Guidance from the federal Centers for Medicare and Medicaid Services now prohibits most visits to skilled nursing facilities except in “compassionate care” circumstances, including when patients are nearing the end of life. Facilities are taking all kinds of additional precautions against coronavirus transmission, including deeper cleaning protocols and caring for patients with symptoms separately.
Rodrigues agrees that locking down long-term care facilities makes sense, but says he’s concerned about increased social isolation for patients there.
“I encourage families and friends of residents to make contact with residents, call, use FaceTime, use Skype,” he said. “Let these people know that they’re loved and that they’re cared for.”
With group activities and communal dining deemed too risky, long-term care facilities are working to minimize social isolation in a number of ways, says Deborah Pacyna, who directs public affairs for the California Association of Healthcare Facilities.
“Really people are turning to technology,” Pacyna says, adding that some facilities have organized efforts to get schoolkids to make greeting cards for people in nursing homes.
She recommends that members of the public who wish to support long-term care patients in greater isolation should call facilities directly, donate or loan iPads or old iPhones to enable FaceTime, or send greeting cards and flowers to the main desk.
Other Consequences for Patients?
An aggressive response against coronavirus protects patients against a fast-moving risk, but other safety concerns for residents remain.
The California Department of Public Health, which regulates skilled nursing facilities, and the Department of Social Services, which oversees assisted living facilities, have put in-person inspections on hold. A spokesman for CDPH says that investigations of complaints and facility-reported incidents continue, “but surveyors have been advised to do so through virtual, audio, or electronic methods.”
California’s regulators are taking a slightly more cautious route than federal rules require. Federal rules still include an exception permitting surveyors to enter nursing homes as long as their risk of transmitting coronavirus is low.
Patients’ rights advocates say regulatory inspections are a necessary tool for protecting patients in long-term care facilities, so ending those surveys is a loss. Nearly 82% of California nursing homes have failed infection control standards in the last two years, according to a Kaiser Health News analysis. (The California Association of Healthcare Facilities argues that statistic is misleading, since most of the deficiency notices given to nursing homes are not “immediate jeopardy” cases.)
“They need to think that we can walk in the door anytime,” says Nicole Howell, the executive director of ombudsman services for Alameda, Contra Costa and Solano counties.
Long-term care ombudsmen perform a wide range of services for patients in California, from investigating abuse complaints to handling medical and legal problems to visiting patients without close family members.

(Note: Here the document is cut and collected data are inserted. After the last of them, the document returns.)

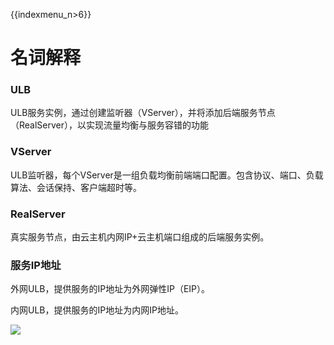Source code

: {{indexmenu_n>6}}


# 名词解释

### ULB

ULB服务实例，通过创建监听器（VServer），并将添加后端服务节点（RealServer），以实现流量均衡与服务容错的功能

### VServer

ULB监听器，每个VServer是一组负载均衡前端端口配置。包含协议、端口、负载算法、会话保持、客户端超时等。

### RealServer

真实服务节点，由云主机内网IP+云主机端口组成的后端服务实例。

### 服务IP地址

外网ULB，提供服务的IP地址为外网弹性IP（EIP）。

内网ULB，提供服务的IP地址为内网IP地址。

 [![](https://static.ucloud.cn/708409d71c0a4a8c8d1fbd6fe3417b36.png)](https://github.com/UCloudDocs/UCloud-document/issues/3)

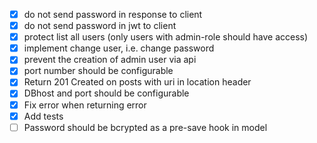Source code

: -   [X] do not send password in response to client
-   [X] do not send password in jwt to client
-   [X] protect list all users (only users with admin-role should have access)
-   [X] implement change user, i.e. change password
-   [X] prevent the creation of admin user via api
-   [X] port number should be configurable
-   [X] Return 201 Created on posts with uri in location header
-   [X] DBhost and port should be configurable
-   [X] Fix error when returning error
-   [X] Add tests
-   [ ] Password should be bcrypted as a pre-save hook in model
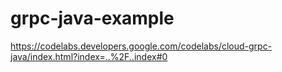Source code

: # grpc-java-example
https://codelabs.developers.google.com/codelabs/cloud-grpc-java/index.html?index=..%2F..index#0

“We are by their bedside or standing with them in their room,” says Benson Nadell, the long-term care ombudsman for San Francisco. Nadell says some patients are nonverbal but still communicative, and they need visual cues; others have memory loss and disorientation, and respond more positively to in-person visits. “We have to somehow reassure them over the phone, and hope that this restriction on visiting is not into May and June,” Nadell says. “That would be really awful.”
Julie Pollock, a program manager with California Advocates for Nursing Home Reform, says the coronavirus response is highlighting existing hazards for patients.
Pollock says her group has heard from family members who regularly visit facilities to fill the gaps in care for loved ones. One woman says she and her family were round-the-clock visitors after finding her mother choking on secretions around a tracheostomy tube. She says she is worried now that she cannot be there to watch over her.
“With these new orders, who is looking out for the residents?” Pollock says. “Why is there not a better plan to keep them safe?”